◆ **Exercise directions**
Without the pictures, extract every line from the start of the material to the line containing "None of the", both ends included.

Segment Open

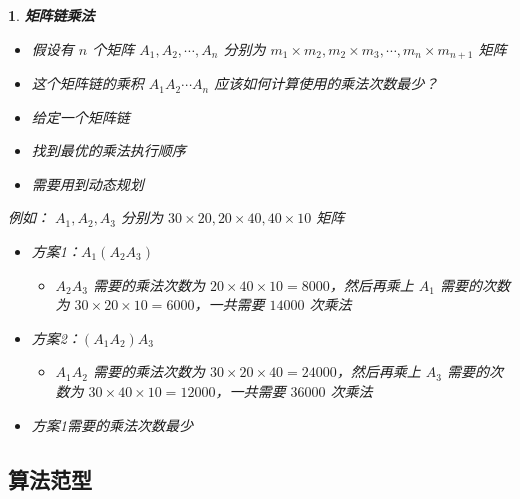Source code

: \documentclass[UTF8]{report}
\theoremstyle{MyLineTheoremStyle} %
\theoremstyle{MyBlockTheoremStyle} %
\theoremstyle{MySubsubsectionStyle} %
\newtheorem{definition}{}
\begin{document}
\begin{definition}
    \textbf{矩阵链乘法}
    \begin{itemize}
        \item 假设有 $n$ 个矩阵 $A_1, A_2, \cdots, A_n$ 分别为 $m_1 × m_2, m_2 × m_3, \cdots, m_n × m_{n+1}$ 矩阵
        \item 这个矩阵链的乘积 $A_1 A_2 \cdots A_n$ 应该如何计算使用的乘法次数最少？
        \item 给定一个矩阵链
        \item 找到最优的乘法执行顺序
        \item 需要用到动态规划
    \end{itemize}

    例如： $A_1, A_2, A_3$ 分别为 $30 × 20, 20 × 40, 40 × 10$ 矩阵
    \begin{itemize}
        \item 方案1：$A_1 (A_2 A_3)$
        \begin{itemize}
            \item $A_2 A_3$ 需要的乘法次数为 $20 × 40 × 10 = 8000$，然后再乘上 $A_1$ 需要的次数为 $30 × 20 × 10 = 6000$，一共需要 $14000$ 次乘法
        \end{itemize}
        \item 方案2：$(A_1 A_2) A_3$
        \begin{itemize}
            \item $A_1 A_2$ 需要的乘法次数为 $30 × 20 × 40 = 24000$，然后再乘上 $A_3$ 需要的次数为 $30 × 40 × 10 = 12000$，一共需要 $36000$ 次乘法
        \end{itemize}
        \item 方案1需要的乘法次数最少
    \end{itemize}
\end{definition}

\subsection{算法范型}
\end{document}
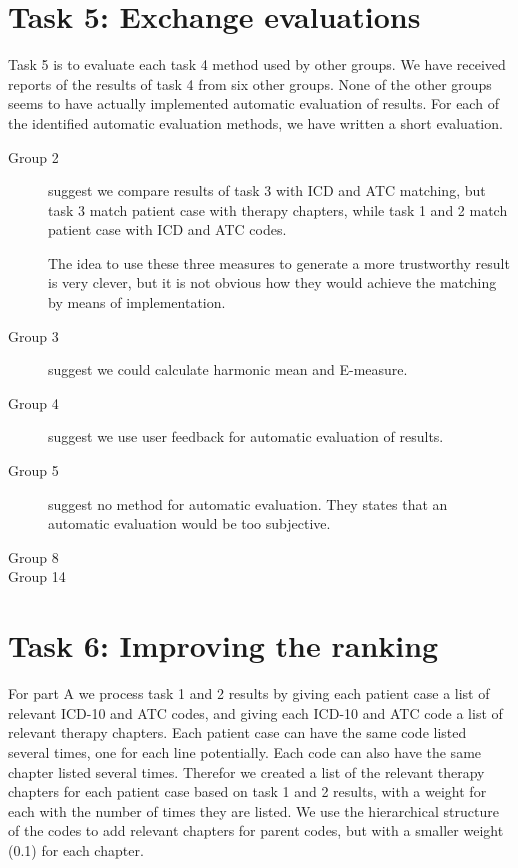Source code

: \section{Task 5: Exchange evaluations}
Task 5 is to evaluate each task 4 method used by other groups.
We have received reports of the results of task 4 from six other groups. 
None of the other groups seems to have actually implemented automatic
evaluation of results. For each of the identified automatic evaluation methods, we have written a short evaluation.

\begin{description}
	\item[Group 2] suggest we compare results of task 3 with ICD and ATC
		matching, but task 3 match patient case with therapy chapters, while
		task 1 and 2 match patient case with ICD and ATC codes. 

The idea to use these three measures to generate a more trustworthy result is very clever, but it is not
		obvious how they would achieve the matching by means of implementation.
	\item[Group 3] suggest we could calculate harmonic mean and E-measure.
	\item[Group 4] suggest we use user feedback for automatic evaluation of
		results.
	\item[Group 5] suggest no method for automatic evaluation. They states that an automatic evaluation would be too subjective.
	\item[Group 8] 
	\item[Group 14]
\end{description}


\section{Task 6: Improving the ranking}
For part A we process task 1 and 2 results by giving each patient case a list
of relevant ICD-10 and ATC codes, and giving each ICD-10 and ATC code a list
of relevant therapy chapters. Each patient case can have the same code listed
several times, one for each line potentially. Each code can also have the same
chapter listed several times. Therefor we created a list of the relevant
therapy chapters for each patient case based on task 1 and 2 results, with a
weight for each with the number of times they are listed. We use the
hierarchical structure of the codes to add relevant chapters for parent codes,
but with a smaller weight (0.1) for each chapter.

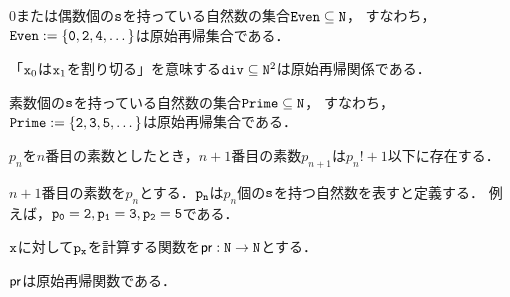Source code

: \begin{myTheorem}[偶数の集合]
  0または偶数個の$\mathtt{s}$を持っている自然数の集合$\mathtt{Even} \subseteq \mathtt{N}$，
  すなわち，$\mathtt{Even} := \{\mathtt{0}, \mathtt{2}, \mathtt{4},\dots\}$は原始再帰集合である．
\end{myTheorem}

\begin{myTheorem}[約数関係]
  「$\mathtt{x}_0$は$\mathtt{x}_1$を割り切る」を意味する$\mathtt{div} \subseteq \mathtt{N}^2$は原始再帰関係である．
\end{myTheorem}

\begin{myTheorem}[素数の集合]
  素数個の$\mathtt{s}$を持っている自然数の集合$\mathtt{Prime} \subseteq \mathtt{N}$，
  すなわち，$\mathtt{Prime} := \{\mathtt{2}, \mathtt{3}, \mathtt{5},\dots\}$は原始再帰集合である．
\end{myTheorem}

\begin{myTheorem}[素数の探索範囲の上界]
  $p_n$を$n$番目の素数としたとき，$n+1$番目の素数$p_{n+1}$は$p_n! + 1$以下に存在する．
\end{myTheorem}

\begin{myDefinition}[形式的の素数]
  $n+1$番目の素数を$p_n$とする．$\mathtt{p_n}$は$p_n$個の$\mathtt{s}$を持つ自然数を表すと定義する．
  例えば，$\mathtt{p_0} = \mathtt{2}, \mathtt{p_1} = \mathtt{3}, \mathtt{p_2} = \mathtt{5}$である．
\end{myDefinition}

\begin{myDefinition}
  $\mathtt{x}$に対して$\mathtt{p_x}$を計算する関数を$\mathsf{pr}:\mathtt{N} \to \mathtt{N}$とする．
\end{myDefinition}

\begin{myTheorem}
  $\mathsf{pr}$は原始再帰関数である．
\end{myTheorem}
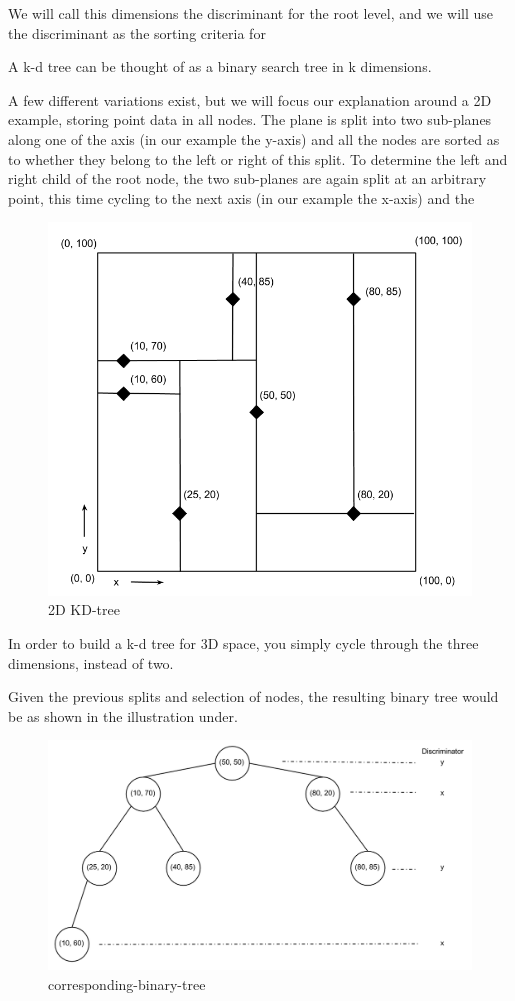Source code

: We will call this dimensions the discriminant for the root level, and we will use the discriminant as the sorting criteria for


A k-d tree can be thought of as a binary search tree in k dimensions.

A few different variations exist, but we will focus our explanation around a 2D example, storing point data in all nodes. The plane is split into two sub-planes along one of the axis (in our example the y-axis) and all the nodes are sorted as to whether they belong to the left or right of this split. To determine the left and right child of the root node, the two sub-planes are again split at an arbitrary point, this time cycling to the next axis (in our example the x-axis) and the

\begin{figure}[ht!]
\centering
\includegraphics[width=120mm]{../gfx/kd_tree_illustration_graph.png}

\caption{2D KD-tree}
\label{fig:kdtree_2d}
\end{figure}

In order to build a k-d tree for 3D space, you simply cycle through the three dimensions, instead of two.

Given the previous splits and selection of nodes, the resulting binary tree would be as shown in the illustration under.

\begin{figure}[ht!]
\centering
\includegraphics[width=120mm]{../gfx/kd_tree_illustration_tree.png}

\caption{corresponding-binary-tree}
\label{fig:tree_0001}
\end{figure}

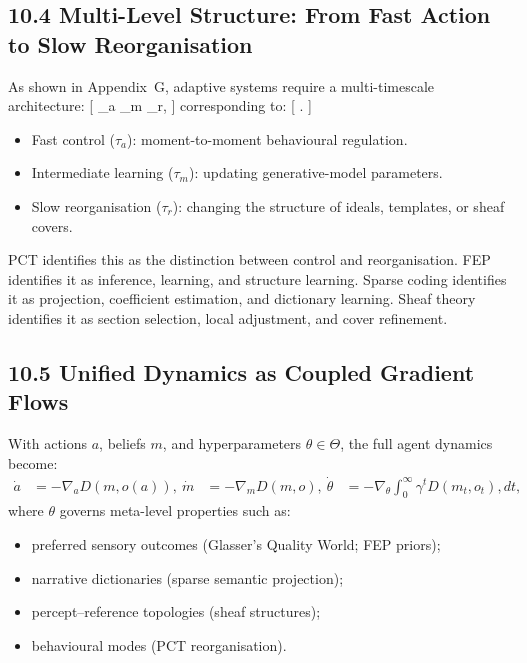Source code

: \documentclass[11pt,a4paper,twoside]{article}
\begin{document}
\subsection{10.4 Multi-Level Structure: From Fast Action to Slow Reorganisation}

As shown in Appendix~G, adaptive systems require a multi-timescale architecture:
[
\tau_a \ll \tau_m \ll \tau_r,
]
corresponding to:
[
 \ll {} \ll {}.
]

\begin{itemize}
\item Fast control ($\tau_a$): moment-to-moment behavioural regulation.
\item Intermediate learning ($\tau_m$): updating generative-model parameters.
\item Slow reorganisation ($\tau_r$): changing the structure of ideals, templates, or sheaf covers.
\end{itemize}

PCT identifies this as the distinction between control and reorganisation. FEP identifies it as inference, learning, and structure learning. Sparse coding identifies it as projection, coefficient estimation, and dictionary learning. Sheaf theory identifies it as section selection, local adjustment, and cover refinement.

\subsection{10.5 Unified Dynamics as Coupled Gradient Flows}

With actions $a$, beliefs $m$, and hyperparameters $\theta\in\Theta$, the full agent dynamics become:
\begin{align}
\dot{a} &= - \nabla_a D(m,o(a)), \
\dot{m} &= - \nabla_m D(m,o), \
\dot{\theta} &= - \nabla_\theta \int_0^\infty \gamma^t D(m_t, o_t), dt,
\end{align}
where $\theta$ governs meta-level properties such as:
\begin{itemize}
\item preferred sensory outcomes (Glasser’s Quality World; FEP priors);
\item narrative dictionaries (sparse semantic projection);
\item percept--reference topologies (sheaf structures);
\item behavioural modes (PCT reorganisation).
\end{itemize}
\end{document}
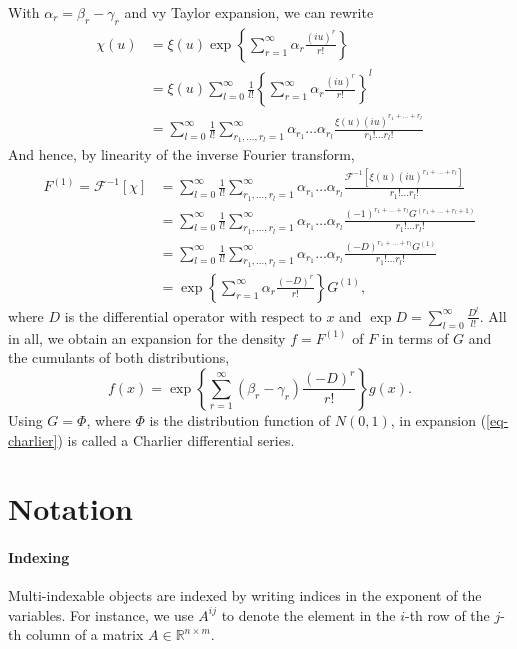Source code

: With $\alpha_r = \beta_r - \gamma_r$ and vy Taylor expansion, we can rewrite
\begin{align*}
    \chi(u)
    &= \xi(u)\exp\left\{\sum_{r=1}^\infty \alpha_r\frac{(iu)^r}{r!}\right\} \\
    &= \xi(u)\sum_{l=0}^\infty \frac{1}{l!}\left\{\sum_{r=1}^\infty \alpha_r\frac{(iu)^r}{r!}\right\}^l \\
    &= \sum_{l=0}^\infty \frac{1}{l!} \sum_{r_1, \ldots, r_l=1}^\infty \alpha_{r_1}\ldots\alpha_{r_l}\frac{\xi(u)(iu)^{r_1 + \ldots + r_l}}{r_1!\ldots r_l!}
\end{align*}
And hence, by linearity of the inverse Fourier transform, 
\begin{align*}
    F^{(1)} = \mathcal{F}^{-1}\left[\chi\right]
    &= \sum_{l=0}^\infty \frac{1}{l!} \sum_{r_1, \ldots, r_l=1}^\infty \alpha_{r_1}\ldots\alpha_{r_l}\frac{\mathcal{F}^{-1}\left[\xi(u)(iu)^{r_1 + \ldots + r_l}\right]}{r_1!\ldots r_l!}\\
    &= \sum_{l=0}^\infty \frac{1}{l!} \sum_{r_1, \ldots, r_l=1}^\infty \alpha_{r_1}\ldots\alpha_{r_l}\frac{(-1)^{r_1 + \ldots + r_l}G^{(r_1 + \ldots + r_l + 1)}}{r_1!\ldots r_l!}\\
    &= \sum_{l=0}^\infty \frac{1}{l!} \sum_{r_1, \ldots, r_l=1}^\infty \alpha_{r_1}\ldots\alpha_{r_l}\frac{(-D)^{r_1 + \ldots + r_l}G^{(1)}}{r_1!\ldots r_l!}\\
    &= \exp\left\{\sum_{r=1}^\infty \alpha_r\frac{(-D)^r}{r!}\right\}G^{(1)},
\end{align*}
where $D$ is the differential operator with respect to $x$ and $\exp D = \sum_{l=0}^\infty \frac{D^l}{l!}$. All in all, we obtain an expansion for the density $f = F^{(1)}$ of $F$ in terms of $G$ and the cumulants of both distributions,
\begin{equation}\label{eq-charlier}
    f(x) = \exp\left\{\sum_{r=1}^\infty (\beta_r - \gamma_r)\frac{(-D)^r}{r!}\right\}g(x).
\end{equation}
Using $G = \Phi$, where $\Phi$ is the distribution function of $N(0, 1)$, in expansion (\ref{eq-charlier}) is called a Charlier differential series.
\newpage

\section{Notation}

\paragraph{Indexing} Multi-indexable objects are indexed by writing indices in the exponent of the variables. For instance, we use $A^{ij}$ to denote the element in the $i$-th row of the $j$-th column of a matrix $A \in \mathbb{R}^{n\times m}$.

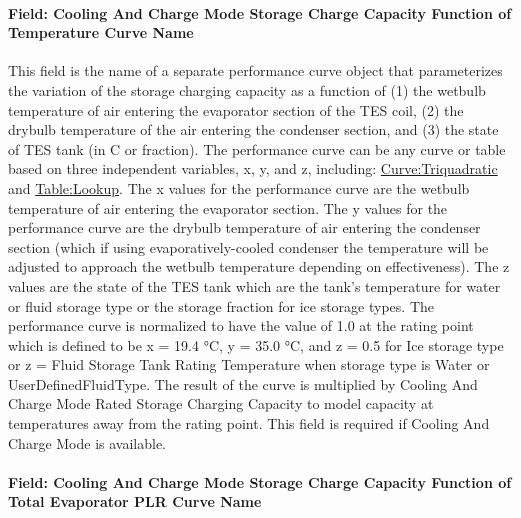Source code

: \paragraph{Field: Cooling And Charge Mode Storage Charge Capacity Function of Temperature Curve Name}\label{field-cooling-and-charge-mode-storage-charge-capacity-function-of-temperature-curve-name}

This field is the name of a separate performance curve object that parameterizes the variation of the storage charging capacity as a function of (1) the wetbulb temperature of air entering the evaporator section of the TES coil, (2) the drybulb temperature of the air entering the condenser section, and (3) the state of TES tank (in C or fraction). The performance curve can be any curve or table based on three independent variables, x, y, and z, including: \hyperref[curvetriquadratic]{Curve:Triquadratic} and \hyperref[tablelookup]{Table:Lookup}. The x values for the performance curve are the wetbulb temperature of air entering the evaporator section. The y values for the performance curve are the drybulb temperature of air entering the condenser section (which if using evaporatively-cooled condenser the temperature will be adjusted to approach the wetbulb temperature depending on effectiveness). The z values are the state of the TES tank which are the tank's temperature for water or fluid storage type or the storage fraction for ice storage types. The performance curve is normalized to have the value of 1.0 at the rating point which is defined to be x = 19.4 °C, y = 35.0 °C, and z = 0.5 for Ice storage type or z = Fluid Storage Tank Rating Temperature when storage type is Water or UserDefinedFluidType. The result of the curve is multiplied by Cooling And Charge Mode Rated Storage Charging Capacity to model capacity at temperatures away from the rating point. This field is required if Cooling And Charge Mode is available.

\paragraph{Field: Cooling And Charge Mode Storage Charge Capacity Function of Total Evaporator PLR Curve Name}\label{field-cooling-and-charge-mode-storage-charge-capacity-function-of-total-evaporator-plr-curve-name}

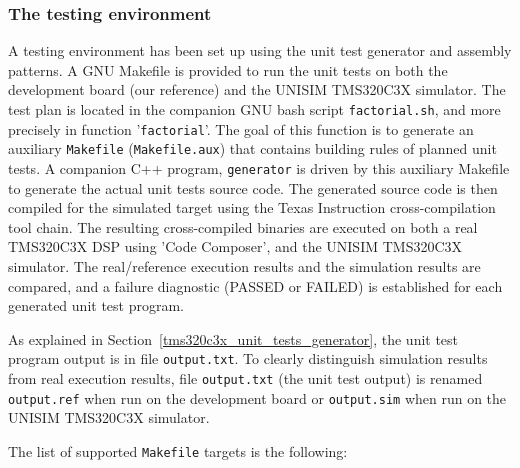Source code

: \newpage
\subsubsection{The testing environment}
\label{tms320c3x_testing_environment}

A testing environment has been set up using the unit test generator and assembly patterns.
A GNU Makefile is provided to run the unit tests on both the development board (our reference) and the UNISIM TMS320C3X simulator.
The test plan is located in the companion GNU bash script \texttt{factorial.sh}, and more precisely in function '\texttt{factorial}'.
The goal of this function is to generate an auxiliary \texttt{Makefile} (\texttt{Makefile.aux}) that contains building rules of planned unit tests.
A companion C++ program, \texttt{generator} is driven by this auxiliary Makefile to generate the actual unit tests source code.
The generated source code is then compiled for the simulated target using the Texas Instruction cross-compilation tool chain.
The resulting cross-compiled binaries are executed on both a real TMS320C3X DSP using 'Code Composer', and the UNISIM TMS320C3X simulator.
The real/reference execution results and the simulation results are compared, and a failure diagnostic (PASSED or FAILED) is established for each generated unit test program.

As explained in Section~\ref{tms320c3x_unit_tests_generator}, the unit test program output is in file \texttt{output.txt}.
To clearly distinguish simulation results from real execution results, file \texttt{output.txt} (the unit test output) is renamed \texttt{output.ref} when run on the development board or \texttt{output.sim} when run on the UNISIM TMS320C3X simulator.

\noindent The list of supported \texttt{Makefile} targets is the following:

Segment Closed

◆ **Response box**
Source code

: \documentclass[UTF8]{report}
\theoremstyle{MyLineTheoremStyle} %
\theoremstyle{MyBlockTheoremStyle} %
\theoremstyle{MySubsubsectionStyle} %
\newtheorem{definition}{}
\begin{document}
\begin{definition}
    \textbf{矩阵链乘法}
    \begin{itemize}
        \item 假设有 $n$ 个矩阵 $A_1, A_2, \cdots, A_n$ 分别为 $m_1 × m_2, m_2 × m_3, \cdots, m_n × m_{n+1}$ 矩阵
        \item 这个矩阵链的乘积 $A_1 A_2 \cdots A_n$ 应该如何计算使用的乘法次数最少？
        \item 给定一个矩阵链
        \item 找到最优的乘法执行顺序
        \item 需要用到动态规划
    \end{itemize}

    例如： $A_1, A_2, A_3$ 分别为 $30 × 20, 20 × 40, 40 × 10$ 矩阵
    \begin{itemize}
        \item 方案1：$A_1 (A_2 A_3)$
        \begin{itemize}
            \item $A_2 A_3$ 需要的乘法次数为 $20 × 40 × 10 = 8000$，然后再乘上 $A_1$ 需要的次数为 $30 × 20 × 10 = 6000$，一共需要 $14000$ 次乘法
        \end{itemize}
        \item 方案2：$(A_1 A_2) A_3$
        \begin{itemize}
            \item $A_1 A_2$ 需要的乘法次数为 $30 × 20 × 40 = 24000$，然后再乘上 $A_3$ 需要的次数为 $30 × 40 × 10 = 12000$，一共需要 $36000$ 次乘法
        \end{itemize}
        \item 方案1需要的乘法次数最少
    \end{itemize}
\end{definition}

\subsection{算法范型}
\end{document}
Source code

: \section{Task 5: Exchange evaluations}
Task 5 is to evaluate each task 4 method used by other groups.
We have received reports of the results of task 4 from six other groups. 
None of the other groups seems to have actually implemented automatic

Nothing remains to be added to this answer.